In separate trials, Jenck's group administered the drug orally to rats, dogs, and humans during periods of normal wakefulness (Nat. Med., February). In effect, the drug put the subjects to sleep in a dose-dependent manner. One common phenomenon associated with narcolepsy is cataplexy, a state of muscle paralysis often induced by intense emotion—mirth or fright, for instance—but no signs of cataplexy were observed in any of the study's subjects. Moreover, other side effects commonly associated with some sedatives, such as feelings of drunkenness or 'abnormal coordination', were rarely associated with the drug's use in humans.

Despite its ability to induce sleep, the drug does not appear to be a good candidate for insomnia treatment. Orexins are produced primarily during normal waking hours, and although the drug caused sleepiness when administered to dogs and rats during normal waking time, there was no such effect during normal sleep periods. Nevertheless, the drug may prove to be effective in helping shift workers, sufferers of jet lag, and others who try to sleep during daytime hours.

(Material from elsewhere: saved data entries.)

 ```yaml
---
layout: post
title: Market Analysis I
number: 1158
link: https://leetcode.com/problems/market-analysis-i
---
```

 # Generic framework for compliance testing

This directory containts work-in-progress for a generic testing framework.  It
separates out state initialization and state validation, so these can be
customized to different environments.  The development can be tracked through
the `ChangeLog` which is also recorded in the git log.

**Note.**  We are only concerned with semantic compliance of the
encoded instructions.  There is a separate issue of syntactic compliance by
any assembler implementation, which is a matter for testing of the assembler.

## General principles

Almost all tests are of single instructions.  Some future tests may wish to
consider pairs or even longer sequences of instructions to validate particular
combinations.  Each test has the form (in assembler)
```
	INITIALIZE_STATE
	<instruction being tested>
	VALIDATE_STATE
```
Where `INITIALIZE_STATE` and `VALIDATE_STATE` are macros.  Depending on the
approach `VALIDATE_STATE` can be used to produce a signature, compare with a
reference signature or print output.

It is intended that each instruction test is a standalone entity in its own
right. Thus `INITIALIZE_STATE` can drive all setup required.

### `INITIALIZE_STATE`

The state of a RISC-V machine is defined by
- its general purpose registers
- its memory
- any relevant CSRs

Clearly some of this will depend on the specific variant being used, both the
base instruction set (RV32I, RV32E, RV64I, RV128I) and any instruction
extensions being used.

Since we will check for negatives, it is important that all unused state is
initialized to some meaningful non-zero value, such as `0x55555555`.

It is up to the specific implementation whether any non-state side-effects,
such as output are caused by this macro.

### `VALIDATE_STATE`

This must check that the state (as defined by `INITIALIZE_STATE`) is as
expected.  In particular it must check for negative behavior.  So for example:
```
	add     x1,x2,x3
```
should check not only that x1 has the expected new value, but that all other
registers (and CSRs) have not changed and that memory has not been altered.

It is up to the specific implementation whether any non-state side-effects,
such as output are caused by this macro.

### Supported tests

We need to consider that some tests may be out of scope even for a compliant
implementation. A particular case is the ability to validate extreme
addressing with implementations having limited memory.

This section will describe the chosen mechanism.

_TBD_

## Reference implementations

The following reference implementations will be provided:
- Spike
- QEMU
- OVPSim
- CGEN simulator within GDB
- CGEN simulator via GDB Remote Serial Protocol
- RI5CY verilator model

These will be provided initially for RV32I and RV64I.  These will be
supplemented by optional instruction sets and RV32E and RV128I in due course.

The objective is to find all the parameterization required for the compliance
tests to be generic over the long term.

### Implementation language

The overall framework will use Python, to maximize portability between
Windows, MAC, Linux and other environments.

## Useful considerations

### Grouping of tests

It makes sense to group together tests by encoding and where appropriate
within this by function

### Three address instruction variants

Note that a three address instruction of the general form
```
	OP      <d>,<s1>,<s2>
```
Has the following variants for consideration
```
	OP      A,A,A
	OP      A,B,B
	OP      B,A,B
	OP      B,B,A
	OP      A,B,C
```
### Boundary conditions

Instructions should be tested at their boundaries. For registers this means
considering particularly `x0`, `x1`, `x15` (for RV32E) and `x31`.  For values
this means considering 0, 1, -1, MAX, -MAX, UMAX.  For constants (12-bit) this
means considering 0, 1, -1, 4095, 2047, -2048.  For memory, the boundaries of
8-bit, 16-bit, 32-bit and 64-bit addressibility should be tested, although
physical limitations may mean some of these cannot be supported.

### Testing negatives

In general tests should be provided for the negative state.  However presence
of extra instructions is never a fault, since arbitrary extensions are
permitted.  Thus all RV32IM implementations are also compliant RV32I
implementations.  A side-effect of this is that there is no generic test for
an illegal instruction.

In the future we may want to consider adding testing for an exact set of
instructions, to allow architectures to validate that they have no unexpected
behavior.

In addition, the drug holds promise for addicts because orexins have been implicated in addiction-associated pathways. In some studies, mice that lack orexins resist overeating and some of the behaviors typical of morphine addiction. Although this connection between orexins and addiction is still not well understood, it presents the possibility that a drug blocking the orexin receptors may be therapeutic for addicts.